__Provided data__:
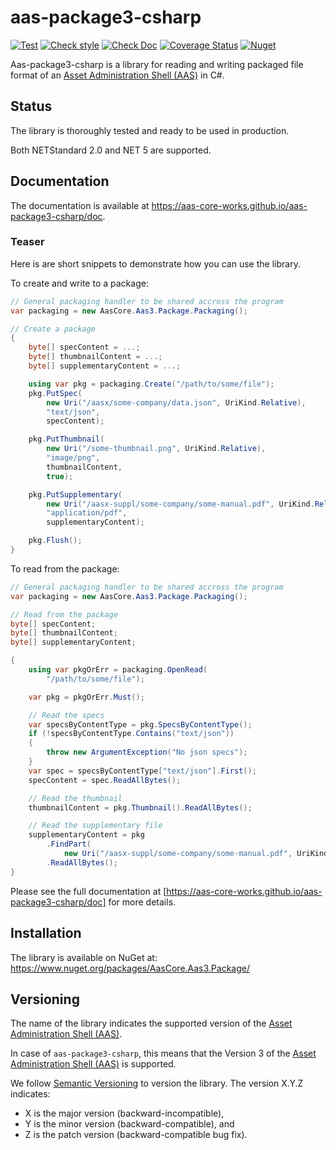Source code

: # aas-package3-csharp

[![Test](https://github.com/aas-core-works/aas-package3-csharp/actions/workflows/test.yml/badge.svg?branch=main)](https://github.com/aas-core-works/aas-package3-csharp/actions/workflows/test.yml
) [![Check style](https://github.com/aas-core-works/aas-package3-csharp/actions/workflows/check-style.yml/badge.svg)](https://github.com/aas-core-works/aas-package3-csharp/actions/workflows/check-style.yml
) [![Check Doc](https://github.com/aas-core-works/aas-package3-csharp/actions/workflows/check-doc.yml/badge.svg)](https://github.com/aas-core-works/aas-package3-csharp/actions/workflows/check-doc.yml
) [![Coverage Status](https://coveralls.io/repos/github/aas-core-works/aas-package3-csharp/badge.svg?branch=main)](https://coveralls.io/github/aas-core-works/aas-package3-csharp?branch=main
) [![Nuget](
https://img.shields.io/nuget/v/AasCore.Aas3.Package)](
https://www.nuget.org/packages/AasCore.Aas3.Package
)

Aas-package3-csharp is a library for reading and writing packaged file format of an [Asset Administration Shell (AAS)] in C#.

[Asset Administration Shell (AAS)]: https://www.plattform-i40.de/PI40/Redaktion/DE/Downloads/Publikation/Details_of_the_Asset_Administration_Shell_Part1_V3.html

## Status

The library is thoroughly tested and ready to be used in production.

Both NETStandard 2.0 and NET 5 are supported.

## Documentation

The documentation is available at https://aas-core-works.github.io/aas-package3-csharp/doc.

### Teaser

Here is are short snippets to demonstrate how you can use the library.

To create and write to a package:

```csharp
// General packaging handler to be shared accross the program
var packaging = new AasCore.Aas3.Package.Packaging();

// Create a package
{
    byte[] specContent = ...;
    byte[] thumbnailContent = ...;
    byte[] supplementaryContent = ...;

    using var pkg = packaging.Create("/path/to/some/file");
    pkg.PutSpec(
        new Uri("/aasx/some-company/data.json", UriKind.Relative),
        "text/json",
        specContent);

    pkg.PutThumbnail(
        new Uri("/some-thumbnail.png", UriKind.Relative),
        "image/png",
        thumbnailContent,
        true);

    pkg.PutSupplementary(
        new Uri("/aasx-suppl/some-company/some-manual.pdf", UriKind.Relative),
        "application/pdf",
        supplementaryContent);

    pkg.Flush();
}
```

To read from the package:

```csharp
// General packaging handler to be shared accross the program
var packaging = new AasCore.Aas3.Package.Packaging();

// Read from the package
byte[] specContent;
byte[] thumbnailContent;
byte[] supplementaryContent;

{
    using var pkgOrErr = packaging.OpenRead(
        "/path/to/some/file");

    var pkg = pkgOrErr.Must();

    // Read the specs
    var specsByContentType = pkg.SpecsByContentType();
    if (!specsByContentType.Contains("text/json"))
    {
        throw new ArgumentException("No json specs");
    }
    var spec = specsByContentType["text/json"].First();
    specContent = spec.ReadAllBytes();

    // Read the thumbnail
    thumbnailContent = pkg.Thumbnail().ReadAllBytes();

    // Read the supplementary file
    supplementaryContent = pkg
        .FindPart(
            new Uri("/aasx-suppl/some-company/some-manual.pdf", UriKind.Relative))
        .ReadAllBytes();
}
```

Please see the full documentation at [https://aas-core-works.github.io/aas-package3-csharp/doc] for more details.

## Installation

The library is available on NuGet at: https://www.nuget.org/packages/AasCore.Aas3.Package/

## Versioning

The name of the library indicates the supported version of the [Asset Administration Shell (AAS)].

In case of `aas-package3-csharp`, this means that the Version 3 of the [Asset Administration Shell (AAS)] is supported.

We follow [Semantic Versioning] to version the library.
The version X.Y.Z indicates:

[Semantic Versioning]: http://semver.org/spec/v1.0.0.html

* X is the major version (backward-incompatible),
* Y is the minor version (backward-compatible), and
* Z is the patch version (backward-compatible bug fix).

__What the exercise asks__: Among the entries above, find every line holding "pkgOrErr" and copy it.

__Finished exercise__:
    using var pkgOrErr = packaging.OpenRead(
    var pkg = pkgOrErr.Must();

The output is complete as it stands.